I have a random variable $U$ that is a function of individual binary random variables U_i's as follows: $U = \sum_{i=1}^N A_iU_i + B_i(1 - U_i)$
The $U_i$'s are all independent of one another, but they are not identical. The probabilities $P(U_i = 1)$ and $P(U_i = 0)$ are fixed for all $U_i$'s.
Now, instead of getting data from all N $U_i$'s, I have to select a set of $n (n < N)$ number of $U_i$'s. The objective is to approximate the value of $U$ as closely as possible, but using only $n$ number of $U_i$'s.
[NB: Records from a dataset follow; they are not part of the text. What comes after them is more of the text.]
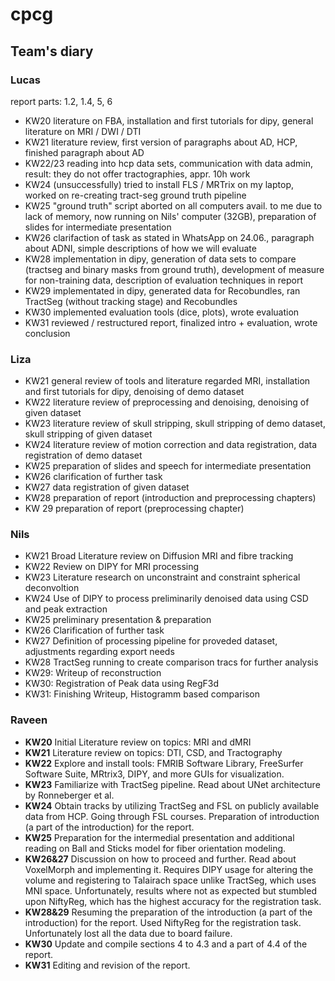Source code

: # cpcg

## Team's diary

### Lucas
report parts: 1.2, 1.4, 5, 6
* KW20 literature on FBA, installation and first tutorials for dipy, general literature on MRI / DWI / DTI
* KW21 literature review, first version of paragraphs about AD, HCP, finished paragraph about AD
* KW22/23 reading into hcp data sets, communication with data admin, result: they do not offer tractographies, appr. 10h work
* KW24 (unsuccessfully) tried to install FLS / MRTrix on my laptop, worked on re-creating tract-seg ground truth pipeline
* KW25 "ground truth" script aborted on all computers avail. to me due to lack of memory, now running on Nils' computer (32GB), preparation of slides for intermediate presentation
* KW26 clarifaction of task as stated in WhatsApp on 24.06., paragraph about ADNI, simple descriptions of how we will evaluate
* KW28 implementation in dipy, generation of data sets to compare (tractseg and binary masks from ground truth), development of measure for non-training data, description of evaluation techniques in report
* KW29 implementated in dipy, generated data for Recobundles, ran TractSeg (without tracking stage) and Recobundles
* KW30 implemented evaluation tools (dice, plots), wrote evaluation
* KW31 reviewed / restructured report, finalized intro + evaluation, wrote conclusion

### Liza
* KW21 general review of tools and literature regarded MRI, installation and first tutorials for dipy, denoising of demo dataset
* KW22 literature review of preprocessing and denoising, denoising of given dataset
* KW23 literature review of skull stripping, skull stripping of demo dataset, skull stripping of given dataset 
* KW24 literature review of motion correction and data registration, data registration of demo dataset
* KW25 preparation of slides and speech for intermediate presentation
* KW26 clarification of further task
* KW27 data registration of given dataset
* KW28 preparation of report (introduction and preprocessing chapters)
* KW 29 preparation of report (preprocessing chapter)


### Nils
* KW21 Broad Literature review on Diffusion MRI and fibre tracking
* KW22 Review on DIPY for MRI processing
* KW23 Literature research on unconstraint and constraint spherical deconvoltion
* KW24 Use of DIPY to process preliminarily denoised data using CSD and peak extraction
* KW25 preliminary presentation & preparation
* KW26 Clarification of further task
* KW27 Definition of processing pipeline for proveded dataset, adjustments regarding export needs
* KW28 TractSeg running to create comparison tracs for further analysis
* KW29: Writeup of reconstruction
* KW30: Registration of Peak data using RegF3d
* KW31: Finishing Writeup, Histogramm based comparison

### Raveen
* **KW20** Initial Literature review on topics: MRI and dMRI
* **KW21** Literature review on topics: DTI, CSD, and Tractography
* **KW22** Explore and install tools: FMRIB Software Library, FreeSurfer Software Suite, MRtrix3, DIPY, and more GUIs for visualization.
* **KW23** Familiarize with TractSeg pipeline. Read about UNet architecture by Ronneberger et al.
* **KW24** Obtain tracks by utilizing TractSeg and FSL on publicly available data from HCP. Going through FSL courses. Preparation of introduction (a part of the introduction) for the report.
* **KW25** Preparation for the intermedial presentation and additional reading on Ball and Sticks model for fiber orientation modeling.
* **KW26&27** Discussion on how to proceed and further. Read about VoxelMorph and implementing it. Requires DIPY usage for altering the volume and registering to Talairach space 
       unlike TractSeg, which uses MNI space. Unfortunately, results where not as expected but stumbled upon NiftyReg, which has the highest accuracy for the registration task.
* **KW28&29** Resuming the preparation of the introduction (a part of the introduction) for the report. Used NiftyReg for the registration task. Unfortunately lost all the data due           to board failure.
* **KW30** Update and compile sections 4 to 4.3 and a part of 4.4 of the report.
* **KW31** Editing and revision of the report.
In other words, I am looking to reduce the absolute deviation between $U$ (that uses N sensors) and $\hat{U}$ (that uses $n$ sensors). Then, which $U_i$'s should be selected in this case? Is there any way of measuring the amount of "information" given by a particular $U_i$?
I have looked at Fisher information and Shannon information, but I am not sure how to actually quantify the "information" given by a single $U_i$. Any suggestions on this?
The problem can be solved using a variance criterion.
Let $U = \sum_{i=1}^N A_iU_i + B_i(1 - U_i)= \sum_{i=1}^N (A_i-B_i)U_i + B_i$ with $U_i$, $N$ independent Bernoulli random variables with known parameter $p_i$. Then $$ V(U) = \sum_{i=1}^N (A_i-B_i)^2 V(U_i) $$
If $U^n$ denote the best approximation of $U$, it can be obtained by selecting among the values $(A_i-B_i)^2 V(U_i),\, i=1,\ldots N$ the $n$ greatest.